GW is playing catch up against competitor schools in several areas of the 10-year strategic plan, like globalization and interdisciplinary work – already outlined in other colleges’ roadmaps.
Among the 14 private universities GW calls its peers, six prioritize internationalization and three point to interdisciplinary research in strategic plans from the past seven years – showing that most schools have nearly the same view of the next 10 years of higher education.
GW recognized its plans’ resemblance to other universities’ in the draft of the strategic plan released Tuesday, noting that the ideas “reflect trends in higher education and society at large.”
Globalization has been an across-the-board focus, with American, Boston, Duke, Northwestern and Southern Methodist universities, as well as the University of Southern California, all highlighting global connections in recent strategic plans.
At the Oct. 2 meeting of the Faculty Assembly, Provost Steven Lerman cited boosting GW’s number of foreign students, teaming with foreign research hubs and fostering more expansive study abroad experiences that would afford students richer interactions with their temporary homes as key tenets of the strategic plan’s international concentration.
“These are fairly common approaches to increased international engagement by universities,” Richard Edelstein, a research associate at the University of California, Berkeley’s Center for Studies in Higher Education, said.

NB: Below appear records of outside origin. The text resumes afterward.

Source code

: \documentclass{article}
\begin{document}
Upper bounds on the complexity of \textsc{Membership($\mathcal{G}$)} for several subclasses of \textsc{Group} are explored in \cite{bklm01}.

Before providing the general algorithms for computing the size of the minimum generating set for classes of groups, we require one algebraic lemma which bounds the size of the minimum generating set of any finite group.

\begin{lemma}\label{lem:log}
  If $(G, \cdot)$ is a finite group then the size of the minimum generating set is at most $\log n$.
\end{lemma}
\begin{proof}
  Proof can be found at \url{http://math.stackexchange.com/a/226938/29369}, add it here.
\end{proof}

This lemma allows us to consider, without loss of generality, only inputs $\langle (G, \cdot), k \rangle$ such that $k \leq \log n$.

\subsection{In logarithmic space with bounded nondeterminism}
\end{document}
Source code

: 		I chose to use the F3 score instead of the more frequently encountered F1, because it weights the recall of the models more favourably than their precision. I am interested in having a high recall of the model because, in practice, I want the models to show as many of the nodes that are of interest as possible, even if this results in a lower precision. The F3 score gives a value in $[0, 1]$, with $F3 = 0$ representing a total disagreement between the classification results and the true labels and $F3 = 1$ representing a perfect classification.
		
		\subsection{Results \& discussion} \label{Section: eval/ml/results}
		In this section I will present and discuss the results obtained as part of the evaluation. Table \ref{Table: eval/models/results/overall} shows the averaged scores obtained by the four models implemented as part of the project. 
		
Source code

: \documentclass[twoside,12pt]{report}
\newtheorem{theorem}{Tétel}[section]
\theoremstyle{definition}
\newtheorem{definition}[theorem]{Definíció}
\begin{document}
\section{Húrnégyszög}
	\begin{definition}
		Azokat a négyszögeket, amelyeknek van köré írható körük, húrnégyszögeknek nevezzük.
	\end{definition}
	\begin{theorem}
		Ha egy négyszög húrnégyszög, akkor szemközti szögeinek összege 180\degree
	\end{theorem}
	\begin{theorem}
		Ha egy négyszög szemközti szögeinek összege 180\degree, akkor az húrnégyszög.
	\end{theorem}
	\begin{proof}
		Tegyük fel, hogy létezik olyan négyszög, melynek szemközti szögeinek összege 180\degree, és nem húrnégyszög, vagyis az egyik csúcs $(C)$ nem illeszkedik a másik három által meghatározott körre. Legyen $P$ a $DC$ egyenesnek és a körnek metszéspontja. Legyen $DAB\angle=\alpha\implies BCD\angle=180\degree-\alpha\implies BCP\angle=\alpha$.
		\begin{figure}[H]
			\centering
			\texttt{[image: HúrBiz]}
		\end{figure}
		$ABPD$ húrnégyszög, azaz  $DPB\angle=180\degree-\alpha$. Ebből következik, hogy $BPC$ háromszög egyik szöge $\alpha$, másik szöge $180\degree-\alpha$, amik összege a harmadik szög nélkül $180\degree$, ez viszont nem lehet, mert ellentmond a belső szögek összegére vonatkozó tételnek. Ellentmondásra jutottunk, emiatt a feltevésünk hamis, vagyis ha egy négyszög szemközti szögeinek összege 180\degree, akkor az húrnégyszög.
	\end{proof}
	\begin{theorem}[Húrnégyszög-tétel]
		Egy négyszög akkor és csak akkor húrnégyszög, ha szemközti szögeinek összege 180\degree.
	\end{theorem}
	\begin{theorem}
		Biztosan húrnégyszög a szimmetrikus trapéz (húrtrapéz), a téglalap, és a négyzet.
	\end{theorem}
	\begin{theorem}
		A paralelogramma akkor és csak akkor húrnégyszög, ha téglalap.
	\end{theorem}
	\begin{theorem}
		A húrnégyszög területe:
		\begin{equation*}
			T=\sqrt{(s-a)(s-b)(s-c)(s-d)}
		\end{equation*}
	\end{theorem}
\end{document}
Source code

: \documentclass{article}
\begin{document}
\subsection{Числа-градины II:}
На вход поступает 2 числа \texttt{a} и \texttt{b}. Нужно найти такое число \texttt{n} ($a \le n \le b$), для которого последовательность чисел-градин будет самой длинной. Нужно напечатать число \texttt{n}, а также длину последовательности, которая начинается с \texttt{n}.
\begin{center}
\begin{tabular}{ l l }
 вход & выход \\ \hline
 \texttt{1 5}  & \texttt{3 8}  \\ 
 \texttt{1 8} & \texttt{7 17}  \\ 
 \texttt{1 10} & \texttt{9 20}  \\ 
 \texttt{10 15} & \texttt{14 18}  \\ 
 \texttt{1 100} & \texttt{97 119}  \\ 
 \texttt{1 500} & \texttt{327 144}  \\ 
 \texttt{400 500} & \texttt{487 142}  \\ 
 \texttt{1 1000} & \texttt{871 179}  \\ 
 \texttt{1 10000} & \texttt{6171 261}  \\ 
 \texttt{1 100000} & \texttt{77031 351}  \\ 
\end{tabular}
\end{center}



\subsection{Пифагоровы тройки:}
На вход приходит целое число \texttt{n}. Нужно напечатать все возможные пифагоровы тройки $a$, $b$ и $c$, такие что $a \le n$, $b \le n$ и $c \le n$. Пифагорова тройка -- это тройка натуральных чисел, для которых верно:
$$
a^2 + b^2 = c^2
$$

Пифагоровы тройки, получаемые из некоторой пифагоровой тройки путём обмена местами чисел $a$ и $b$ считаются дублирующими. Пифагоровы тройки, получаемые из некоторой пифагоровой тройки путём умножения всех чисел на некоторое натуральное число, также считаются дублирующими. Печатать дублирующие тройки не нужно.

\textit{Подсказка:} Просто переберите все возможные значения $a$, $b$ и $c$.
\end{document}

Jake Julia, Northwestern’s associate vice president, said in an email that its 2011 strategic plan would similarly aim to “develop innovative study abroad programs and opportunities for our students.”
Northwestern will open a new building in Doha, Qatar, slated to be completed in 2014, for its program that has been running since 2008. New York University debuted its Abu Dhabi campus for undergraduates in 2010, which became its 11th world program on five continents. It will open a campus in Shanghai, China next year.
Lerman said that GW was not looking recreate NYU’s path.
“I don’t think we want to globalize our academic operations quite the extent NYU has,” Lerman said. “We want to be a little more selective about the places we establish a physical presence. They’ve been a little more expansionist than this plan calls for us to be.”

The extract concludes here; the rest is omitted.